Mediastinal masses are quite variable in their origin, diagnostic work up, and therapeutic approach. There are a handful of lesions that we commonly see in children but there are also many that are unusual and require a thoughtful and often multidisciplinary approach to management. Regardless of the diagnosis, it is extremely important for the pediatric surgeon to have absolute command of the intricate anatomy of the mediastinum, including all known variations thereof, especially before embarking on an attempt at resection. Biopsy or removal of apical paraspinous lesions places the stellate ganglion at risk, which can result in Horner syndrome (ipsilateral enophthalmos, small pupil, ptosis, dry eye). This is sometimes unavoidable and expected (neuroblastoma resection) and parents need to be warned in advance that it is likely to be permanent. The phrenic nerve is always at risk and should be clearly identified and protected throughout the course of any operation in the chest. The recurrent laryngeal nerve can also be injured and its anatomic course should be anticipated. Finally, thoracic duct injury can occur unexpectedly and results in significant postoperative morbidity. After resection of a mass or dissection anywhere in the mediastinum, the tissue bed should be examined carefully for leakage of lymphatic fluid, which will be clear in the patient who has fasted. If the source is not visible, infusing a small amount of cream into the GI tract by nasogastric gastric tube can be helpful.

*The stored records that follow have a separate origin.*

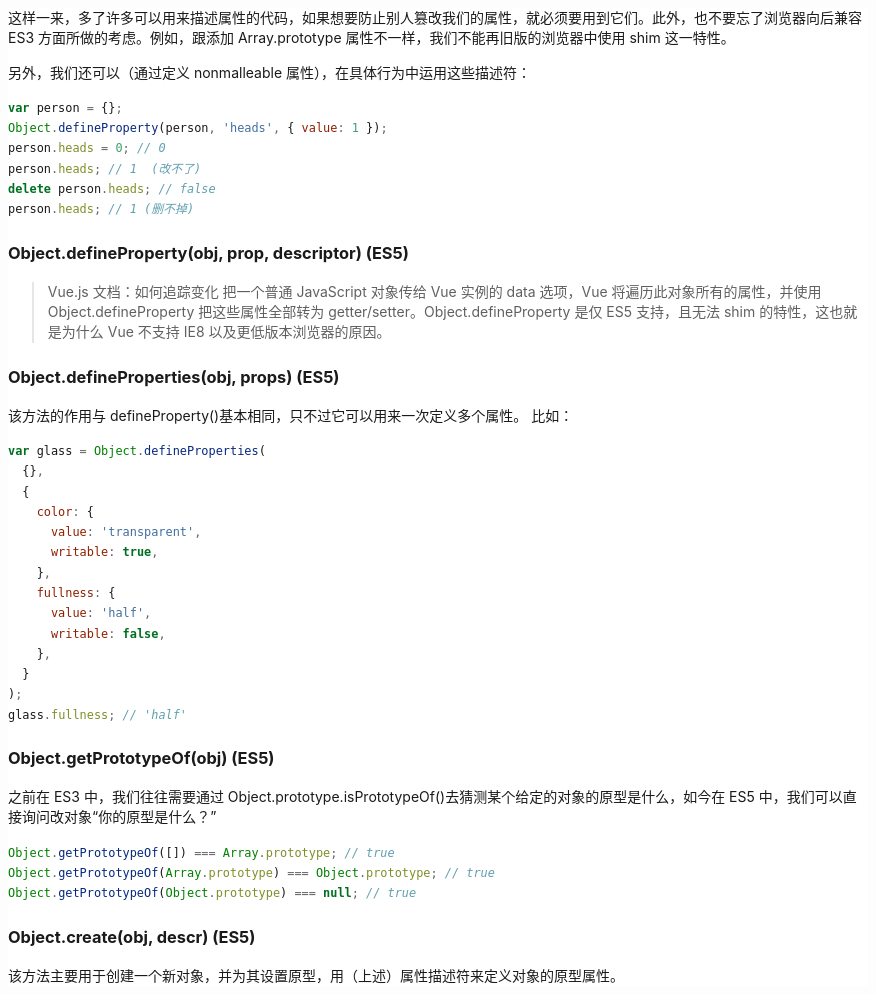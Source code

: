 这样一来，多了许多可以用来描述属性的代码，如果想要防止别人篡改我们的属性，就必须要用到它们。此外，也不要忘了浏览器向后兼容 ES3 方面所做的考虑。例如，跟添加 Array.prototype 属性不一样，我们不能再旧版的浏览器中使用 shim 这一特性。

另外，我们还可以（通过定义 nonmalleable 属性），在具体行为中运用这些描述符：

```js
var person = {};
Object.defineProperty(person, 'heads', { value: 1 });
person.heads = 0; // 0
person.heads; // 1  (改不了)
delete person.heads; // false
person.heads; // 1 (删不掉)
```

### Object.defineProperty(obj, prop, descriptor) (ES5)

> Vue.js 文档：如何追踪变化 把一个普通 JavaScript 对象传给 Vue 实例的 data 选项，Vue 将遍历此对象所有的属性，并使用 Object.defineProperty 把这些属性全部转为 getter/setter。Object.defineProperty 是仅 ES5 支持，且无法 shim 的特性，这也就是为什么 Vue 不支持 IE8 以及更低版本浏览器的原因。

### Object.defineProperties(obj, props) (ES5)

该方法的作用与 defineProperty()基本相同，只不过它可以用来一次定义多个属性。
比如：

```js
var glass = Object.defineProperties(
  {},
  {
    color: {
      value: 'transparent',
      writable: true,
    },
    fullness: {
      value: 'half',
      writable: false,
    },
  }
);
glass.fullness; // 'half'
```

### Object.getPrototypeOf(obj) (ES5)

之前在 ES3 中，我们往往需要通过 Object.prototype.isPrototypeOf()去猜测某个给定的对象的原型是什么，如今在 ES5 中，我们可以直接询问改对象“你的原型是什么？”

```js
Object.getPrototypeOf([]) === Array.prototype; // true
Object.getPrototypeOf(Array.prototype) === Object.prototype; // true
Object.getPrototypeOf(Object.prototype) === null; // true
```

### Object.create(obj, descr) (ES5)

该方法主要用于创建一个新对象，并为其设置原型，用（上述）属性描述符来定义对象的原型属性。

Rapidly expanding lymphoma that presents as an anterior mediastinal mass can be challenging due to the risk of sudden airway collapse after induction of anesthesia or even sedation. An alternate means of obtaining diagnostic material should be sought: cervical lymph node biopsy, drainage of pleural fluid for cytology, bone marrow biopsy, US- or CT-guided percutaneous core needle biopsy under minimal sedation and local anesthetic. If general anesthesia is truly the only option, which is rarely the case, contingencies should be made for possible cardio-pulmonary bypass or ECMO should airway collapse become a reality. Clearly, this is a situation that is best avoided if at all possible.
Foregut duplications, thymic masses, and paraspinous ganglioneuromas are nearly always safely resectable by thoracoscopy and this should be the standard approach for each of these lesions. Likewise, biopsy of almost any mediasatinal lesion, including paratracheal and subcarinal lymph nodes, can be performed safely using a minimal-access approach. Because the resultant scar is frequently cosmetically unappealing, the Chamberlain operation should only be used if there is truly no other approach available. For large lesions or malignant lesions, the posterolateral thoracotomy is standard, but a muscle-sparing approach should always be used. The pediatric general surgeon should also be comfortable with performing a sternotomy when necessary for large midline lesions (mediastinal teratoma). It is safe, offers excellent exposure, provides for a very stable closure, and is extremely well-tolerated (in most cases, better than a large thoracotomy!). The only real disadvantage is the scar. Finally, the axillary approach can be useful in certain cases, especially when dealing with lesions near the apex. A transverse incision is placed in the lowest axillary skin crease between the pectoralis major and latissimus dorsi muscles and the chest is entered through the third intercostal space. An extrapleural approach can be used in some cases. The principle limitations of this approach are limited exposure and the inability to extend the incision.